Издалека послышался шум электрички, идущей в Баку: железные колеса со стуком двигались по рельсам, и этот стук сейчас стал пульсом загульбинской ночи, этой безлюдной ночи, — он бился в ней, и, вслушиваясь в этот ночной пульс, Мамедага подумал, что и жизнь — тоже нечто вроде поезда, который довозит тебя до остановки, выпускает, берет взамен другого, и возвращается обратно, и, ссадив другого в другой точке, берет нового, едет — возвращается, едет — возвращается, и раз у этого пути есть начало и есть конец, раз поезд не сойдет с рельсов и не нарушит расписания, то положи перед собой папаху и подумай, будь на этом пути человеком, живи как мужчина и как мужчина умри.
Потихоньку дул норд и потихоньку приносил в эту ночь прохладу; комары исчезали, и Мамедага подумал, что и комары относятся к природе, и ветер относится к природе, но ветер — враг комаров, и вообще этот мир так устроен, что у каждого зла, у каждой подлости есть свой враг; конечно, и эта мысль не была столь уж глубокой мыслью, но за ней пришла догадка, что, может быть, эту ночь сделало удивительной как раз то, что Мамедаге впервые захотелось пофилософствовать?

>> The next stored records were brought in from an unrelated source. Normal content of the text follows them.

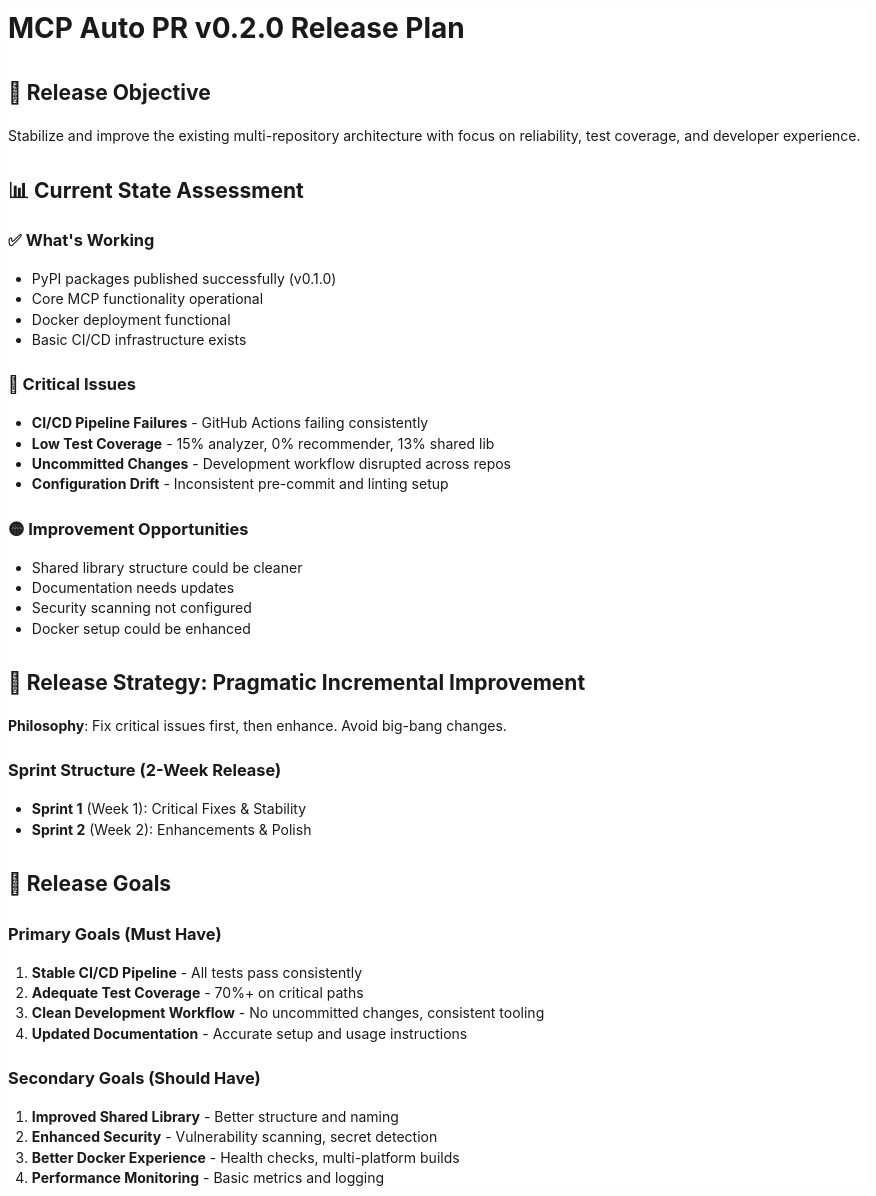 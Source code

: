 # MCP Auto PR v0.2.0 Release Plan

## 🎯 Release Objective
Stabilize and improve the existing multi-repository architecture with focus on reliability, test coverage, and developer experience.

## 📊 Current State Assessment

### ✅ What's Working
- PyPI packages published successfully (v0.1.0)
- Core MCP functionality operational
- Docker deployment functional
- Basic CI/CD infrastructure exists

### 🔴 Critical Issues
- **CI/CD Pipeline Failures** - GitHub Actions failing consistently
- **Low Test Coverage** - 15% analyzer, 0% recommender, 13% shared lib
- **Uncommitted Changes** - Development workflow disrupted across repos
- **Configuration Drift** - Inconsistent pre-commit and linting setup

### 🟡 Improvement Opportunities
- Shared library structure could be cleaner
- Documentation needs updates
- Security scanning not configured
- Docker setup could be enhanced

## 🚀 Release Strategy: Pragmatic Incremental Improvement

**Philosophy**: Fix critical issues first, then enhance. Avoid big-bang changes.

### Sprint Structure (2-Week Release)
- **Sprint 1** (Week 1): Critical Fixes & Stability
- **Sprint 2** (Week 2): Enhancements & Polish

## 🎯 Release Goals

### Primary Goals (Must Have)
1. **Stable CI/CD Pipeline** - All tests pass consistently
2. **Adequate Test Coverage** - 70%+ on critical paths
3. **Clean Development Workflow** - No uncommitted changes, consistent tooling
4. **Updated Documentation** - Accurate setup and usage instructions

### Secondary Goals (Should Have)
1. **Improved Shared Library** - Better structure and naming
2. **Enhanced Security** - Vulnerability scanning, secret detection
3. **Better Docker Experience** - Health checks, multi-platform builds
4. **Performance Monitoring** - Basic metrics and logging
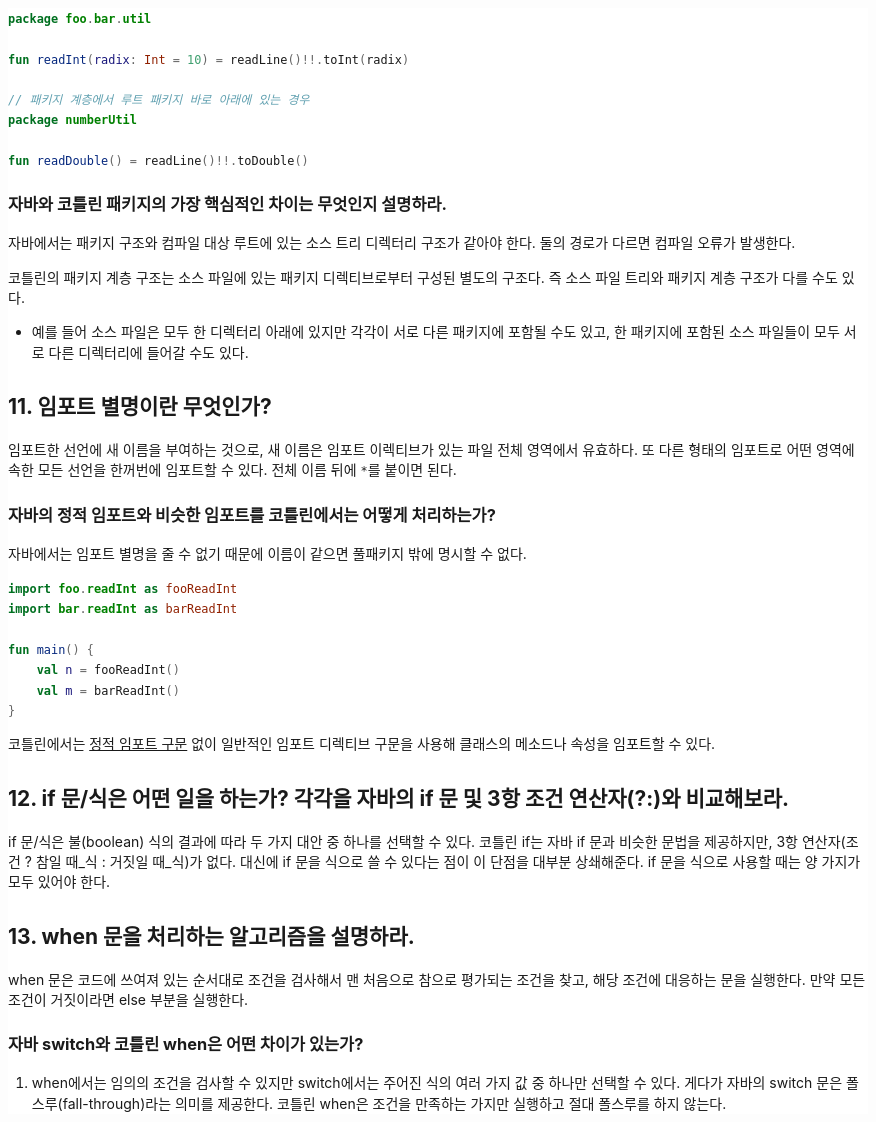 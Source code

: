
 ```kotlin
package foo.bar.util

fun readInt(radix: Int = 10) = readLine()!!.toInt(radix)

// 패키지 계층에서 루트 패키지 바로 아래에 있는 경우
package numberUtil

fun readDouble() = readLine()!!.toDouble()
```

### 자바와 코틀린 패키지의 가장 핵심적인 차이는 무엇인지 설명하라.
자바에서는 패키지 구조와 컴파일 대상 루트에 있는 소스 트리 디렉터리 구조가 같아야 한다. 둘의 경로가 다르면 컴파일 오류가 발생한다.

코틀린의 패키지 계층 구조는 소스 파일에 있는 패키지 디렉티브로부터 구성된 별도의 구조다. 즉 소스 파일 트리와 패키지 계층 구조가 다를 수도 있다.
- 예를 들어 소스 파일은 모두 한 디렉터리 아래에 있지만 각각이 서로 다른 패키지에 포함될 수도 있고, 한 패키지에 포함된 소스 파일들이 모두 서로 다른 디렉터리에 들어갈 수도 있다.

## 11. 임포트 별명이란 무엇인가?
임포트한 선언에 새 이름을 부여하는 것으로, 새 이름은 임포트 이렉티브가 있는 파일 전체 영역에서 유효하다. 또 다른 형태의 임포트로 어떤 영역에 속한 모든 선언을 한꺼번에 임포트할 수 있다. 전체 이름 뒤에 `*`를 붙이면 된다.

### 자바의 정적 임포트와 비슷한 임포트를 코틀린에서는 어떻게 처리하는가?
자바에서는 임포트 별명을 줄 수 없기 때문에 이름이 같으면 풀패키지 밖에 명시할 수 없다.

```kotlin
import foo.readInt as fooReadInt
import bar.readInt as barReadInt

fun main() {
    val n = fooReadInt()
    val m = barReadInt()
}
```

코틀린에서는 [정적 임포트 구문](https://velog.io/@kasania/Java-Static-import%EC%97%90-%EB%8C%80%ED%95%9C-%EA%B4%80%EC%B0%B0) 없이 일반적인 임포트 디렉티브 구문을 사용해 클래스의 메소드나 속성을 임포트할 수 있다.

## 12. if 문/식은 어떤 일을 하는가? 각각을 자바의 if 문 및 3항 조건 연산자(?:)와 비교해보라.
if 문/식은 불(boolean) 식의 결과에 따라 두 가지 대안 중 하나를 선택할 수 있다. 코틀린 if는 자바 if 문과 비슷한 문법을 제공하지만, 3항 연산자(조건 ? 참일 때_식 : 거짓일 때_식)가 없다. 대신에 if 문을 식으로 쓸 수 있다는 점이 이 단점을 대부분 상쇄해준다. if 문을 식으로 사용할 때는 양 가지가 모두 있어야 한다. 

## 13. when 문을 처리하는 알고리즘을 설명하라.
when 문은 코드에 쓰여져 있는 순서대로 조건을 검사해서 맨 처음으로 참으로 평가되는 조건을 찾고, 해당 조건에 대응하는 문을 실행한다. 만약 모든 조건이 거짓이라면 else 부분을 실행한다.  

### 자바 switch와 코틀린 when은 어떤 차이가 있는가?
1. when에서는 임의의 조건을 검사할 수 있지만 switch에서는 주어진 식의 여러 가지 값 중 하나만 선택할 수 있다. 게다가 자바의 switch 문은 폴스루(fall-through)라는 의미를 제공한다. 코틀린 when은 조건을 만족하는 가지만 실행하고 절대 폴스루를 하지 않는다.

Появился какой-то новый звук, и около своего алюминиевого фургона, отсвечивавшего серебром в лунном свете, Мамедага увидел чью-то тень. Кто-то ходил туда-сюда вокруг фургона и звал его:
— Э-эй!.. Э-эй!..
Кричала женщина, но Мамедага не мог понять, почему это среди ночи женщина должна бродить около фургона? Он, не отвечая, пошел ей навстречу.
— Эй!.. Э-эй!..
Когда Мамедага подошел к фургону, девушка лет восемнадцати-девятнадцати буквально расстреляла его свирепым, но опять-таки непонятным набором бранных слов:
— Людей в тюрьму сажаешь, а сам гуляешь по берегу моря?.. Отдыхаешь, да? Дышишь свежим воздухом? Люди для тебя не люди? Чего ты лезешь к людям? Рысью прискакал сюда, чтобы людей сажать?
Разглядывая в электрическом свете, падающем из открытой двери фургона, округлое смуглое лицо, сверкающие черные глаза, ладную небольшую фигурку в желтой трикотажной кофте и синей юбке, Мамедага никак не мог понять, чего хочет от него эта разгневанная девушка и что она здесь делает?
— Погоди, аю баджи, что случилось? В чем дело?
— Какая я тебе сестра? Никакая я тебе не сестра! Посмотрите на него! Братец нашелся, а мы и не знали!.. Человека посадил — не был ему братом, а меня увидел — сразу аю баджи, сестрица!.. Хорош гусь!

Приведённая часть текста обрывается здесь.